Work to be completed ::
The answer must consist of every line from the data that holds the string "time".

Source texts of formatted documents:
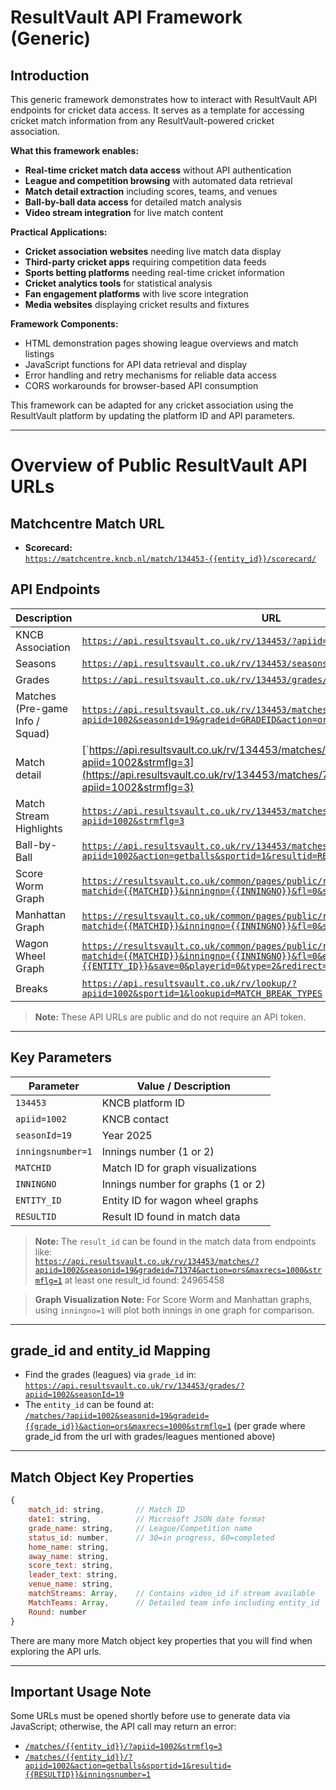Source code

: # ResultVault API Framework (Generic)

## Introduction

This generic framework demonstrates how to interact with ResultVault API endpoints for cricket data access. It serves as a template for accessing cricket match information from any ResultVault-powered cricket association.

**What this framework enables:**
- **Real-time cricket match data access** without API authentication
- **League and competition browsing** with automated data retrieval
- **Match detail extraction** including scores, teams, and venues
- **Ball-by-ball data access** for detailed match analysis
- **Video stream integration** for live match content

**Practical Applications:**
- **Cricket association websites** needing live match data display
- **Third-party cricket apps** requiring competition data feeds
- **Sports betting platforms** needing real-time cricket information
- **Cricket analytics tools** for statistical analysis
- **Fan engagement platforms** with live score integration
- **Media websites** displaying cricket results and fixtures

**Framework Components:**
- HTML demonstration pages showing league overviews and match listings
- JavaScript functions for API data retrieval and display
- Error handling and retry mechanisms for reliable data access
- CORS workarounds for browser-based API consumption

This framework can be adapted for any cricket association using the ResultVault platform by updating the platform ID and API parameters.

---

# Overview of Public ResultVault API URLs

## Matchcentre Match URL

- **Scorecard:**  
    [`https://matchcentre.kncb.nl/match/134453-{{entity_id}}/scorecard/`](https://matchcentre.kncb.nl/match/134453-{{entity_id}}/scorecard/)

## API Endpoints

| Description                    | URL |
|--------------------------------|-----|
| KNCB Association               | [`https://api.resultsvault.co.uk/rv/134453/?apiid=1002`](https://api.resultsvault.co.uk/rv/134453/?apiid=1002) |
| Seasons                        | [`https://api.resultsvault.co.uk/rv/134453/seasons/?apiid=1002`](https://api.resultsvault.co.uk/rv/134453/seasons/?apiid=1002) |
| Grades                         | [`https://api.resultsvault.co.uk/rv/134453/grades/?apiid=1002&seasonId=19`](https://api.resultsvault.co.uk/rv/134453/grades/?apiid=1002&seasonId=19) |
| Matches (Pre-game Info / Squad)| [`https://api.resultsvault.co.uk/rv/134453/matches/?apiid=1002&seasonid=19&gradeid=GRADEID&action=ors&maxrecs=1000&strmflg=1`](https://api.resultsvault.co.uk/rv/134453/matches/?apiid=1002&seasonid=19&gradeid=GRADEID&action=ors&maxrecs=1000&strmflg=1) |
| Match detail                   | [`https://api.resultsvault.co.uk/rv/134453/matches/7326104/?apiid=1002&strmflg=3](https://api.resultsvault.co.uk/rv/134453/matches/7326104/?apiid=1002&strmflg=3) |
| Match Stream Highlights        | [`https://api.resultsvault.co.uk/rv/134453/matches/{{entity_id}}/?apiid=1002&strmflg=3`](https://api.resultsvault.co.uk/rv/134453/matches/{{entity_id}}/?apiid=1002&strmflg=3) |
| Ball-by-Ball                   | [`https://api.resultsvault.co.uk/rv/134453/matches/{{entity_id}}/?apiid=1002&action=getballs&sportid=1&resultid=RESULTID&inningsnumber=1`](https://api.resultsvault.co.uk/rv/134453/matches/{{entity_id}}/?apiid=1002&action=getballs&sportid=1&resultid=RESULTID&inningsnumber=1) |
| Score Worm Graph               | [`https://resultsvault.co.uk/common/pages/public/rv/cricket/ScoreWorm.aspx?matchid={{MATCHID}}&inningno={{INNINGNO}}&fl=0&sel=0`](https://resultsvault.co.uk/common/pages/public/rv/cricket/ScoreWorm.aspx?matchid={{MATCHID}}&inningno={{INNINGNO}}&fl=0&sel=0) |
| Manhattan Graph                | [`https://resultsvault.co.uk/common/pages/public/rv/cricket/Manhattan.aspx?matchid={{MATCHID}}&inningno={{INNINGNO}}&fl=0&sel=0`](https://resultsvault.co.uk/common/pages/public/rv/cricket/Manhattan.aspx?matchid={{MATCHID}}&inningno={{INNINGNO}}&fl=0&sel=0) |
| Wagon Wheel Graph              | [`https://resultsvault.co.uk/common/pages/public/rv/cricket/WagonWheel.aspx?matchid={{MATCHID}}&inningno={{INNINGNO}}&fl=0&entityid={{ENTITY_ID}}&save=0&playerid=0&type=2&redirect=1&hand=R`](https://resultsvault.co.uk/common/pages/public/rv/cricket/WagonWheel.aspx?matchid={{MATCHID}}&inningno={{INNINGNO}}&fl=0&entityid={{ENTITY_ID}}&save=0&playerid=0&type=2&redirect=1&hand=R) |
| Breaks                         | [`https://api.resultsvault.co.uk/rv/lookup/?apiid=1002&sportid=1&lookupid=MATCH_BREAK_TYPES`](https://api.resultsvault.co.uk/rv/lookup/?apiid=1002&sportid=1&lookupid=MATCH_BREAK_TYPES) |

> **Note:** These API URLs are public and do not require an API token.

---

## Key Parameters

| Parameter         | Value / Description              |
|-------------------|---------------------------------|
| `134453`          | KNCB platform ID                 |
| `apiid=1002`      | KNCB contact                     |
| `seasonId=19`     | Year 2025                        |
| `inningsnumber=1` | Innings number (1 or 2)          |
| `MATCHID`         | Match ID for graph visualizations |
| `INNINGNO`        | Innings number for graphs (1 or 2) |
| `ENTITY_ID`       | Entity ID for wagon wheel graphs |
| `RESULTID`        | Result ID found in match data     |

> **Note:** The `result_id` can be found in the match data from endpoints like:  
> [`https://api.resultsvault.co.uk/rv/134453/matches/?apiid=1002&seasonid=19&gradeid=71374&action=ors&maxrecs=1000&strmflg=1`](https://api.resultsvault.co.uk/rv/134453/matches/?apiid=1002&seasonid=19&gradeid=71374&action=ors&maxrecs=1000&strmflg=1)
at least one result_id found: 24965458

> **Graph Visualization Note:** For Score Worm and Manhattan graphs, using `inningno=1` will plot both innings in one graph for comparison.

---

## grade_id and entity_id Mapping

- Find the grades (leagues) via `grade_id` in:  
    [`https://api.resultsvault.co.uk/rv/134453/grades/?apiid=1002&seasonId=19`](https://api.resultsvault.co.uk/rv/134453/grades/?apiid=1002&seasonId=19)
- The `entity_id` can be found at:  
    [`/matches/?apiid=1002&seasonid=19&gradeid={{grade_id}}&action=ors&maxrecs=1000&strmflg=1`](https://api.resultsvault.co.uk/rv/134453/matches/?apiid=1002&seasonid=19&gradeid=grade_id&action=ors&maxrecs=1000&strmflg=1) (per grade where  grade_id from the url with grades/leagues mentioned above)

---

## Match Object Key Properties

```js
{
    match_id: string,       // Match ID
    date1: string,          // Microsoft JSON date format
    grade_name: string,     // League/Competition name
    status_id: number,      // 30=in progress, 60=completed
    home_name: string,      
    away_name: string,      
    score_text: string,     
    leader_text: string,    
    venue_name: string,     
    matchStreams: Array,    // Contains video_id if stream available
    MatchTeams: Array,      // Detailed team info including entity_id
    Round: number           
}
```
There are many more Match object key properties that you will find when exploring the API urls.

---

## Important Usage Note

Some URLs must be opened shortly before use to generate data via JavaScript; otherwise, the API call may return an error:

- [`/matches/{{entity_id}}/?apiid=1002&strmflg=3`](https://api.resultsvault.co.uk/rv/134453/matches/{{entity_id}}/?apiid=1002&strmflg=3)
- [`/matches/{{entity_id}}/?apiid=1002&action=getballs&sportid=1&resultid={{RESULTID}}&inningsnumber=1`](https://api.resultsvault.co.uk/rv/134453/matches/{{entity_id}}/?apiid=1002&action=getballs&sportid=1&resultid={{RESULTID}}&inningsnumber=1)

==

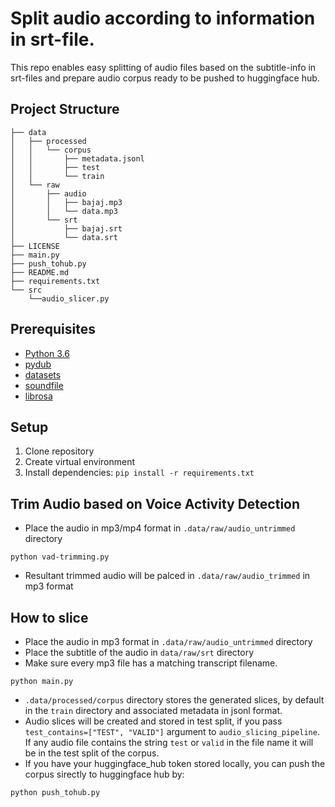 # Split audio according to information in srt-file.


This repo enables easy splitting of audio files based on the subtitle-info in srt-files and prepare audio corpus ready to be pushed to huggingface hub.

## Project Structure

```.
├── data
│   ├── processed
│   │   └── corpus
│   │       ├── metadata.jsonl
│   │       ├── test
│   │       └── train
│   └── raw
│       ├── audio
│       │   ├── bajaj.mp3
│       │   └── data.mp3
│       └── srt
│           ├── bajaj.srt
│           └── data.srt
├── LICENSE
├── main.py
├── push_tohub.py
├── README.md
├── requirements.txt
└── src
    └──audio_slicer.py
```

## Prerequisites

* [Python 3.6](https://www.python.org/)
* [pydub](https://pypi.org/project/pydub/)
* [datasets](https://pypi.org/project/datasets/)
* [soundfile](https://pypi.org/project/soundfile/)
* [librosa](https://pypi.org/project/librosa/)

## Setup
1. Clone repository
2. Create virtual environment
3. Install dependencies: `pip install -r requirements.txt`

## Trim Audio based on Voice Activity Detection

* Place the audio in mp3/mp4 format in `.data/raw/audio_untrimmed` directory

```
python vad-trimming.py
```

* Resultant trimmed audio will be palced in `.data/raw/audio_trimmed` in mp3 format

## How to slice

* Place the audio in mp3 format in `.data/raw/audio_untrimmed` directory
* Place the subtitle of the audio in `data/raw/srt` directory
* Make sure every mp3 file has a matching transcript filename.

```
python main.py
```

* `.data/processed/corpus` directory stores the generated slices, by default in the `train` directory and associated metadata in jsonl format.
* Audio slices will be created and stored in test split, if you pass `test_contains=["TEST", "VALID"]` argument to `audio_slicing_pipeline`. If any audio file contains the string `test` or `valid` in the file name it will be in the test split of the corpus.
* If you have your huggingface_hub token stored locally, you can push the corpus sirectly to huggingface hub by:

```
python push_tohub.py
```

==

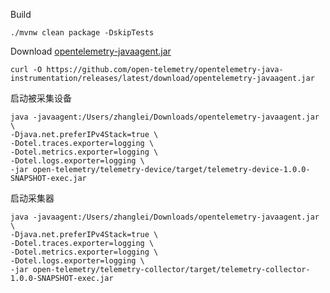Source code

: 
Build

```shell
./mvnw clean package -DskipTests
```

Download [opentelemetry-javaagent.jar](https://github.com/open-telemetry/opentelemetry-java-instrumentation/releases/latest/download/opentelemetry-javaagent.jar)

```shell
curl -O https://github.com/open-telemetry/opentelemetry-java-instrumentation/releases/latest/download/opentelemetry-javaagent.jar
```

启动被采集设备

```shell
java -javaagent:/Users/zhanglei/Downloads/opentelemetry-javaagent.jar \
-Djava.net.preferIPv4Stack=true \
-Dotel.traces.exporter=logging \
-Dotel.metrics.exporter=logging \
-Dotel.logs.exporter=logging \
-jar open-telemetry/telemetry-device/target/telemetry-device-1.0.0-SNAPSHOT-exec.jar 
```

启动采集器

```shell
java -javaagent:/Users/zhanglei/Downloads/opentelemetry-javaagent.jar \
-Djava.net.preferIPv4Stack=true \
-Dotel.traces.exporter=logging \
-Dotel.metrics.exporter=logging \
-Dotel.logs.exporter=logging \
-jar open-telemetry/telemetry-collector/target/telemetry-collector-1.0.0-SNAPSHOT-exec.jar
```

Expected output ::
- **Real-time cricket match data access** without API authentication
- **Sports betting platforms** needing real-time cricket information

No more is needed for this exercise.